::: Data to examine :::

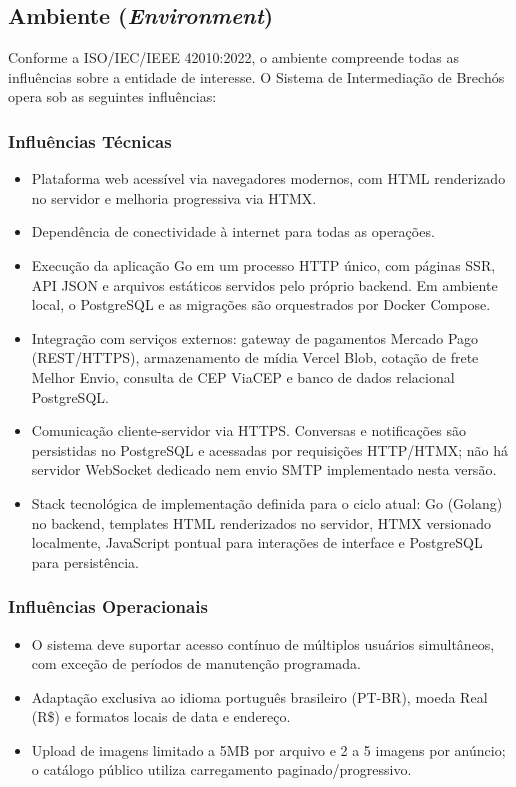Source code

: ﻿\documentclass[12pt,a4paper]{article}
\begin{document}
\subsection{Ambiente (\textit{Environment})}

Conforme a ISO/IEC/IEEE 42010:2022, o ambiente compreende todas as influências sobre a entidade de interesse. O Sistema de Intermediação de Brechós opera sob as seguintes influências:

\subsubsection{Influências Técnicas}
\begin{itemize}[noitemsep]
    \item Plataforma web acessível via navegadores modernos, com HTML renderizado no servidor e melhoria progressiva via HTMX.
    \item Dependência de conectividade à internet para todas as operações.
    \item Execução da aplicação Go em um processo HTTP único, com páginas SSR, API JSON e arquivos estáticos servidos pelo próprio backend. Em ambiente local, o PostgreSQL e as migrações são orquestrados por Docker Compose.
    \item Integração com serviços externos: gateway de pagamentos Mercado Pago (REST/HTTPS), armazenamento de mídia Vercel Blob, cotação de frete Melhor Envio, consulta de CEP ViaCEP e banco de dados relacional PostgreSQL.
    \item Comunicação cliente-servidor via HTTPS. Conversas e notificações são persistidas no PostgreSQL e acessadas por requisições HTTP/HTMX; não há servidor WebSocket dedicado nem envio SMTP implementado nesta versão.
    \item Stack tecnológica de implementação definida para o ciclo atual: Go (Golang) no backend, templates HTML renderizados no servidor, HTMX versionado localmente, JavaScript pontual para interações de interface e PostgreSQL para persistência.
\end{itemize}

\subsubsection{Influências Operacionais}
\begin{itemize}[noitemsep]
    \item O sistema deve suportar acesso contínuo de múltiplos usuários simultâneos, com exceção de períodos de manutenção programada.
    \item Adaptação exclusiva ao idioma português brasileiro (PT-BR), moeda Real (R\$) e formatos locais de data e endereço.
    \item Upload de imagens limitado a 5MB por arquivo e 2 a 5 imagens por anúncio; o catálogo público utiliza carregamento paginado/progressivo.
\end{itemize}
\end{document}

:::

> _Work order_
Leave out the pictures. Return exactly the lines from the first line of the records to the line bearing "implementado nesta versão.", inclusive.

> _Reply to the exercise_
Source code

: ﻿\documentclass[12pt,a4paper]{article}
\begin{document}
\subsection{Ambiente (\textit{Environment})}

Conforme a ISO/IEC/IEEE 42010:2022, o ambiente compreende todas as influências sobre a entidade de interesse. O Sistema de Intermediação de Brechós opera sob as seguintes influências:

\subsubsection{Influências Técnicas}
\begin{itemize}[noitemsep]
    \item Plataforma web acessível via navegadores modernos, com HTML renderizado no servidor e melhoria progressiva via HTMX.
    \item Dependência de conectividade à internet para todas as operações.
    \item Execução da aplicação Go em um processo HTTP único, com páginas SSR, API JSON e arquivos estáticos servidos pelo próprio backend. Em ambiente local, o PostgreSQL e as migrações são orquestrados por Docker Compose.
    \item Integração com serviços externos: gateway de pagamentos Mercado Pago (REST/HTTPS), armazenamento de mídia Vercel Blob, cotação de frete Melhor Envio, consulta de CEP ViaCEP e banco de dados relacional PostgreSQL.
    \item Comunicação cliente-servidor via HTTPS. Conversas e notificações são persistidas no PostgreSQL e acessadas por requisições HTTP/HTMX; não há servidor WebSocket dedicado nem envio SMTP implementado nesta versão.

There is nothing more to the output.